# Is Anyone Else Getting Fake E-mails From Paypal?



## Lavinia (Dec 9, 2022)

I have received e-mails supposedly from paypal, but I no longer have an account with them. Is this happening to anyone else?


----------



## iksentrik (Dec 9, 2022)

All the time, PayPal, Costco, WhatsApp, Google, Amazon, you name it and I don't have any of those accounts. My isp email has filters that catch them and puts them in a "spam" folder so I can sort or batch delete them if I want. Sometimes there will be 100 or more per week in that folder.


----------



## Indiana Joe (Dec 9, 2022)

Lavinia said:


> I have received e-mails supposedly from paypal, but I no longer have an account with them. Is this happening to anyone else?


One's email addy, and other personal info, is being hacked and sold all the time. Matter of fact, "free" sites make money by selling your info to businesses.  As your daddy must have once told you, there ain't nothing for free.


----------



## hollydolly (Dec 9, 2022)

No I'm not ..but of course I've had the occasional one in the past.. Do forward any  fake emails , complete with headers to
*phishing@paypal.com*

If you don't know whether it's fake or real.. still forward it to Paypal..they reply very quickly..

https://www.paypal.com/uk/webapps/mpp/phishing


----------



## Nathan (Dec 9, 2022)

If you were doing business with Paypal at one time they probably still have you on their mailing list.   You'll need to just mark them as spam or open an email and click "unsubscribe".


----------



## MarkD (Dec 9, 2022)

Are any of them not fake anymore?


----------



## bowmore (Dec 9, 2022)

In the past week I have received e-mails advising me of my subscription to Geek Squad and McAfee. Also that my Google account has been hacked by someone in Russia.
In Outlook, you just click on the phishing icon and that takes care of them.


----------



## Jules (Dec 9, 2022)

The emails appear as though they’re coming from PayPal.  They’re not.  Just click on the address line and you’ll see the actual source.

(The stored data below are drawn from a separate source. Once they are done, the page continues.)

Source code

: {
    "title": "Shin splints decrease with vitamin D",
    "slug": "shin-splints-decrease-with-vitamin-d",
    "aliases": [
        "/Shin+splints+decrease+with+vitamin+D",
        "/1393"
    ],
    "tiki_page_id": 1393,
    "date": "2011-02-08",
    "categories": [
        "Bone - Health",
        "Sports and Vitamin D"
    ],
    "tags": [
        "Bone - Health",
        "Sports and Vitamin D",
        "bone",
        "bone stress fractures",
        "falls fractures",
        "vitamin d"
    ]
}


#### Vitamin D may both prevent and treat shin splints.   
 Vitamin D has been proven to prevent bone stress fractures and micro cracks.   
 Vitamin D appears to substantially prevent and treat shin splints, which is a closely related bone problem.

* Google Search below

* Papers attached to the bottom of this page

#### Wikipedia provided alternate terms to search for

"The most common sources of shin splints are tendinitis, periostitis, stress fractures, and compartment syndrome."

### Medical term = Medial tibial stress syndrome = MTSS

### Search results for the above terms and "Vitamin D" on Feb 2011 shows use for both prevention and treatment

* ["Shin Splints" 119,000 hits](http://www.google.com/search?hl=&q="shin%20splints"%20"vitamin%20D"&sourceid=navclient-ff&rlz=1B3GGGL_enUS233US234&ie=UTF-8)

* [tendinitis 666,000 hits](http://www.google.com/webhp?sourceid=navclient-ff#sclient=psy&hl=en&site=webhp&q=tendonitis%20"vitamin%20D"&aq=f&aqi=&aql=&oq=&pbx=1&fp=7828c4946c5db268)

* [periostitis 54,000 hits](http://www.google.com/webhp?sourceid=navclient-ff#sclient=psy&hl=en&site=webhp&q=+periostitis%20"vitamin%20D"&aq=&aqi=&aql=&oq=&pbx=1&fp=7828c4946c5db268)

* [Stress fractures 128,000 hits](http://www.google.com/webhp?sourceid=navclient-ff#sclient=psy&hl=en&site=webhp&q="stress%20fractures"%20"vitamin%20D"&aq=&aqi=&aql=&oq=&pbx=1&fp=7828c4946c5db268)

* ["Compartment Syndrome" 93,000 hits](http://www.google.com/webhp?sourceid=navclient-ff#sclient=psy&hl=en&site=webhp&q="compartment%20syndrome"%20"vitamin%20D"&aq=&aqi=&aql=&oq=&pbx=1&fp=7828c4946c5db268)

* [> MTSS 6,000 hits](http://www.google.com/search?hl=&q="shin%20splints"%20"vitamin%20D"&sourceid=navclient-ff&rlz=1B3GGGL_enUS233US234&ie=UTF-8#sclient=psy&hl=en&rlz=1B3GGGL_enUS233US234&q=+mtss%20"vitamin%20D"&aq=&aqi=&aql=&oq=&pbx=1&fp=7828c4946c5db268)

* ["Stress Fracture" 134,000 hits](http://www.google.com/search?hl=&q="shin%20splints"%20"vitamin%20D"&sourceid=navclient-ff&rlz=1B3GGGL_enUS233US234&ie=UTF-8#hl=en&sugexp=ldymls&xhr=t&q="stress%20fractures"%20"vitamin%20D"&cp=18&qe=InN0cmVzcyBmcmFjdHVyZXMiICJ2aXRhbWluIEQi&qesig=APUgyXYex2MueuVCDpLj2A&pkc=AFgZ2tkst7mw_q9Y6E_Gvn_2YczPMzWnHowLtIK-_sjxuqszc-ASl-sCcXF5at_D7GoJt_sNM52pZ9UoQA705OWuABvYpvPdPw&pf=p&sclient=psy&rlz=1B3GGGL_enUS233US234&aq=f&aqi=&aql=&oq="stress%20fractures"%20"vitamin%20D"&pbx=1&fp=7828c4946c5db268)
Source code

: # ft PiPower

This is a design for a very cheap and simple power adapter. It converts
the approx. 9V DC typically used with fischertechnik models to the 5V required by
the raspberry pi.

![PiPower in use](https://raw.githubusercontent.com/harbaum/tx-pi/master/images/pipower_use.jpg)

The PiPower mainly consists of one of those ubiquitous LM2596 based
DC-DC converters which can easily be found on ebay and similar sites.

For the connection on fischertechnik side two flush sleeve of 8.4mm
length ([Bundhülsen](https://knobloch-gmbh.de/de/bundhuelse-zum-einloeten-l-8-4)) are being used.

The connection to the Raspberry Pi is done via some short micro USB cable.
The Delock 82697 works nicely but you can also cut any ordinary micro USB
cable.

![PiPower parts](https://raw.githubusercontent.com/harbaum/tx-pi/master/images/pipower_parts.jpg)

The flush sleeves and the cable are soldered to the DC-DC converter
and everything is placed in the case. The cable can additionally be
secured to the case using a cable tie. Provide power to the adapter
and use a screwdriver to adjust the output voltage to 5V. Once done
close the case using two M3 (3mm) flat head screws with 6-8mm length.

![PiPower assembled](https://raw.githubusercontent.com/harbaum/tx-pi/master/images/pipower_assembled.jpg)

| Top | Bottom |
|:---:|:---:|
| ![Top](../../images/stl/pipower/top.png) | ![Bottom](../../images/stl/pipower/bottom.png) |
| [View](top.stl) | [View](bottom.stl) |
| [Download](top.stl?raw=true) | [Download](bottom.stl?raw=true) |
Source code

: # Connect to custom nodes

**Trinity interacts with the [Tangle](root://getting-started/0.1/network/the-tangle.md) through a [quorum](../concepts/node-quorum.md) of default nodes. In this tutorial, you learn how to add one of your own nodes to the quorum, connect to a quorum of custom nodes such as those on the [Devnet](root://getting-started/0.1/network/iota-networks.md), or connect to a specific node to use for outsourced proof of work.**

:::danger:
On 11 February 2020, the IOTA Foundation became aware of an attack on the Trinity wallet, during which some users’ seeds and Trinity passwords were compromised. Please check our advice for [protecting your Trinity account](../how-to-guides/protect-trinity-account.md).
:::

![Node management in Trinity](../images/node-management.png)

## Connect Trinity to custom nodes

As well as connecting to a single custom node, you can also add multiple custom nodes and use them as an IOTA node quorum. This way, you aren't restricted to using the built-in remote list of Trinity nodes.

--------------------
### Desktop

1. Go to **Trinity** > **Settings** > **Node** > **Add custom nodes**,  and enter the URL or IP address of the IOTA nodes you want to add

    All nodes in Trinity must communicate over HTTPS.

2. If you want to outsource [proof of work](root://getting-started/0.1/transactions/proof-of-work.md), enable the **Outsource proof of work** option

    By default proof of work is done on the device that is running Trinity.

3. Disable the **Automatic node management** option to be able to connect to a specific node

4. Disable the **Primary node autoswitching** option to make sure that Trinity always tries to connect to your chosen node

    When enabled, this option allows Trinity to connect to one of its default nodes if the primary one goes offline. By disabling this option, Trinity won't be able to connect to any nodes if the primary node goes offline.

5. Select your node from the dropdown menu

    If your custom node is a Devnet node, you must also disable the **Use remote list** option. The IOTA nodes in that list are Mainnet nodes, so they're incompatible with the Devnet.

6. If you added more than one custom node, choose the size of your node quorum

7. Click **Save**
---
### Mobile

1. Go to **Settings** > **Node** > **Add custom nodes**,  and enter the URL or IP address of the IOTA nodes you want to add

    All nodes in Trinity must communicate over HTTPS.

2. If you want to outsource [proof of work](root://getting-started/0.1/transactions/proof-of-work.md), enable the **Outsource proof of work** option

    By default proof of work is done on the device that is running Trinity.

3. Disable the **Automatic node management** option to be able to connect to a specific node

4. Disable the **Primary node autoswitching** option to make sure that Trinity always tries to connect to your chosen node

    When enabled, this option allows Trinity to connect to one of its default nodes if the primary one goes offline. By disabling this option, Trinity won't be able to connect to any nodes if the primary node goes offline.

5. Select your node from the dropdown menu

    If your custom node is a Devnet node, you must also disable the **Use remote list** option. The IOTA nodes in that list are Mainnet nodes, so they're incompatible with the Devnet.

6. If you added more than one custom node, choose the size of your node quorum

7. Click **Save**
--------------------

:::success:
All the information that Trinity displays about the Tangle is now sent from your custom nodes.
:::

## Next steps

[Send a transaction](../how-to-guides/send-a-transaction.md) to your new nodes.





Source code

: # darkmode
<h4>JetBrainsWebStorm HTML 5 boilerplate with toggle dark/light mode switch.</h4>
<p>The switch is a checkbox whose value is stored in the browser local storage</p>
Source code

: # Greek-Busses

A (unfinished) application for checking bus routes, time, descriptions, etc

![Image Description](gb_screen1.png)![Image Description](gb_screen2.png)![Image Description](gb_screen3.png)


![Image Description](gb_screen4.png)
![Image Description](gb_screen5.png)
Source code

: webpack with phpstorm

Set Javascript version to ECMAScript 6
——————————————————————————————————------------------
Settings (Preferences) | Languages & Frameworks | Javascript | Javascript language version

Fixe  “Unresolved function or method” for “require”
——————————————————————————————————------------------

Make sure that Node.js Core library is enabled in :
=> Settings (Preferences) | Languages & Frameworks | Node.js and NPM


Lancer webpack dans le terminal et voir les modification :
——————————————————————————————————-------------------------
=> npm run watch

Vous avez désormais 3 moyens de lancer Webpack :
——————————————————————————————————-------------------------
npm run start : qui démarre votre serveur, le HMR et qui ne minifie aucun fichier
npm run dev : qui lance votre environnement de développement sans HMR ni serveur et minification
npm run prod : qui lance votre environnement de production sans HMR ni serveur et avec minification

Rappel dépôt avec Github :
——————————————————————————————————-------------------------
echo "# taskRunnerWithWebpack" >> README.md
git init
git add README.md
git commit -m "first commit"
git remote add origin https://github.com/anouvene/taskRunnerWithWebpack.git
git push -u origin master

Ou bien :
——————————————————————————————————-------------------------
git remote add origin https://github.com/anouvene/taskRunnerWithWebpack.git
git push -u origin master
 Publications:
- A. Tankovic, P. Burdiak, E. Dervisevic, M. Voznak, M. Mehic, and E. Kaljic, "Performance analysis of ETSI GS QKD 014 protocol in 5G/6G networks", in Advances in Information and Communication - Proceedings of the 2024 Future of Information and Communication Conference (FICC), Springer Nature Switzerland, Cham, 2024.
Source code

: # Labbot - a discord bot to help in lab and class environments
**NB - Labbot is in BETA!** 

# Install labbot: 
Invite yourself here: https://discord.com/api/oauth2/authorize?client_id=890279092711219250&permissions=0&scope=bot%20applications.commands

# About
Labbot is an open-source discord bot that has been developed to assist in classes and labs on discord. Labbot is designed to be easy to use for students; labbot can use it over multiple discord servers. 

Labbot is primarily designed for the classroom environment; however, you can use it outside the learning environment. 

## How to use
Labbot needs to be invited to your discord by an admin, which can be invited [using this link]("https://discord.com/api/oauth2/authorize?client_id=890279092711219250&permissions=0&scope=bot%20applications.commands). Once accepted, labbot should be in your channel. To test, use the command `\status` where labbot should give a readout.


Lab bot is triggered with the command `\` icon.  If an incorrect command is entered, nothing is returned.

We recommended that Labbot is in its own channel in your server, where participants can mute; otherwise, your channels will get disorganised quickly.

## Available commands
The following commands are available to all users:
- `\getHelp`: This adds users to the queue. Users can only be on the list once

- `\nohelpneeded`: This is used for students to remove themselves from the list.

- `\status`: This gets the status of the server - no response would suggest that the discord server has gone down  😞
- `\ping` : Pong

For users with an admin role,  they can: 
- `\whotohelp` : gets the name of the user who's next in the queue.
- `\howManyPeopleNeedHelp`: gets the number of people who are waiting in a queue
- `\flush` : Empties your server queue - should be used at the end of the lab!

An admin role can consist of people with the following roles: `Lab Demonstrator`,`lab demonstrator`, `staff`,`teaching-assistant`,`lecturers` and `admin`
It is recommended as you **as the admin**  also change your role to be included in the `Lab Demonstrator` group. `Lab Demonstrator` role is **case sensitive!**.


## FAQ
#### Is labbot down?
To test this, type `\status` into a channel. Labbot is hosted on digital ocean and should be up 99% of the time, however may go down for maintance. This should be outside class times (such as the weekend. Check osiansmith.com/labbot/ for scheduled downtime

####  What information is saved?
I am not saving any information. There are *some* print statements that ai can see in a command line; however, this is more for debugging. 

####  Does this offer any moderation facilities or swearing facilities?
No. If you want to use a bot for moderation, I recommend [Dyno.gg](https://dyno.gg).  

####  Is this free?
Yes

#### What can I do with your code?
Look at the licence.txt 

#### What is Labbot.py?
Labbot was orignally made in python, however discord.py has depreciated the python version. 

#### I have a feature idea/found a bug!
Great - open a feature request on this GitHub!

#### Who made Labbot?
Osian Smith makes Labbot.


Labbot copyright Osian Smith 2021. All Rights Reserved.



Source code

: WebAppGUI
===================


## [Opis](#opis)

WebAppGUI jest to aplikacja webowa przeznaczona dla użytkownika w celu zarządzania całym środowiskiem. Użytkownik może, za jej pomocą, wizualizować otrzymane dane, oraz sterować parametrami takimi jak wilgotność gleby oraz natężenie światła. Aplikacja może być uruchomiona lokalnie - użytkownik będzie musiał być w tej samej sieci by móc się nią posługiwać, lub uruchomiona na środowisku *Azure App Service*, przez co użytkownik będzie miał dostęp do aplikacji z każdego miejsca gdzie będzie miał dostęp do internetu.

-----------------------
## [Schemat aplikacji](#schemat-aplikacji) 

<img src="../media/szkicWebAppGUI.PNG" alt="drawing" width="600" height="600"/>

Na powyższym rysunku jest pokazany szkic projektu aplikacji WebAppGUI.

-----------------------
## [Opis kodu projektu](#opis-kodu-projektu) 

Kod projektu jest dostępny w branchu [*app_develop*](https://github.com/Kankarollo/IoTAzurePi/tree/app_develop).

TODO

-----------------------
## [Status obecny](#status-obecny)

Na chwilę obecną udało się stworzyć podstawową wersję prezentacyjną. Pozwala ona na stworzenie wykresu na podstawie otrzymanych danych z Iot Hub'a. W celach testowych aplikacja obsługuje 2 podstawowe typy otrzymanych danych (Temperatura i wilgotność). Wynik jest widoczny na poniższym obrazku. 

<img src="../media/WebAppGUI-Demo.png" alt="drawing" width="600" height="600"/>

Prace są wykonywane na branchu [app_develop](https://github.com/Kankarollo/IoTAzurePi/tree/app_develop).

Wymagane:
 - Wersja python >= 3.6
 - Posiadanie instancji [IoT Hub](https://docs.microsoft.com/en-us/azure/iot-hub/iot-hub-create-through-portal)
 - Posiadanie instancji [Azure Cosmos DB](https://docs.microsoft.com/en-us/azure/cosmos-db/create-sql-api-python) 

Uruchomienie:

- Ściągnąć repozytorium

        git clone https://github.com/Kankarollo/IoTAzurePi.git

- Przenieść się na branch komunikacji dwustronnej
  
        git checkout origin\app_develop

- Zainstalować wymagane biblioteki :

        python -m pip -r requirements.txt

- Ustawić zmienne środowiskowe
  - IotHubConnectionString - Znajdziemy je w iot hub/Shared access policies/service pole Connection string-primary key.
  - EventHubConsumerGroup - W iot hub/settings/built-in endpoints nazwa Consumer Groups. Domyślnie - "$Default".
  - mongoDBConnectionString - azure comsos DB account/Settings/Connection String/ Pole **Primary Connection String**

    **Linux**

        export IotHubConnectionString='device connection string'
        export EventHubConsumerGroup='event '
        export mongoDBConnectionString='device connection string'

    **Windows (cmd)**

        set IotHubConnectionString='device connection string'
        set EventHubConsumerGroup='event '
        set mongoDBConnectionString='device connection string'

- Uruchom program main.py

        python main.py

adding:  once you’ve confirmed it’s not from PayPal, delete it right away or send a report to PayPal and then delete.


----------



## Michael Z (Dec 9, 2022)

Whatever you do, do not click on any of the links! These very well could start a download of malware. Delete the email and then, if needed, verify concerns with the actual website that you know is legitimate.


----------



## Lavinia (Dec 9, 2022)

Thanks everyone. I think they originated in China. I get the impression that they were trying to get people to enter their account details with the intention of then transferring money from it. It was cleverly done.


----------



## hollydolly (Dec 10, 2022)

Lavinia said:


> Thanks everyone. I think they originated in China. I get the impression that they were trying to get people to enter their account details with the intention of then transferring money from it. It was cleverly done.


they're getting clever by the day... you gotta remember these people will take every risk they can.. and they're not sitting in their mothers' back bedroom..most of them.. they're usuing hight tech equipment to get these details.. high level fraud and theft !!.. Easier and more lucrative  than Robbing a Bank, and they're very rarely caught..


----------



## Victor (Dec 24, 2022)

I constantly get mail that they are updating their policies and privacy notices. I rarely do business with them
Is this a scam too?


----------



## Devi (Dec 24, 2022)

Victor said:


> I constantly get mail that they are updating their policies and privacy notices. I rarely do business with them
> Is this a scam too?


I get those, too, but the ones I get are from PayPal.


----------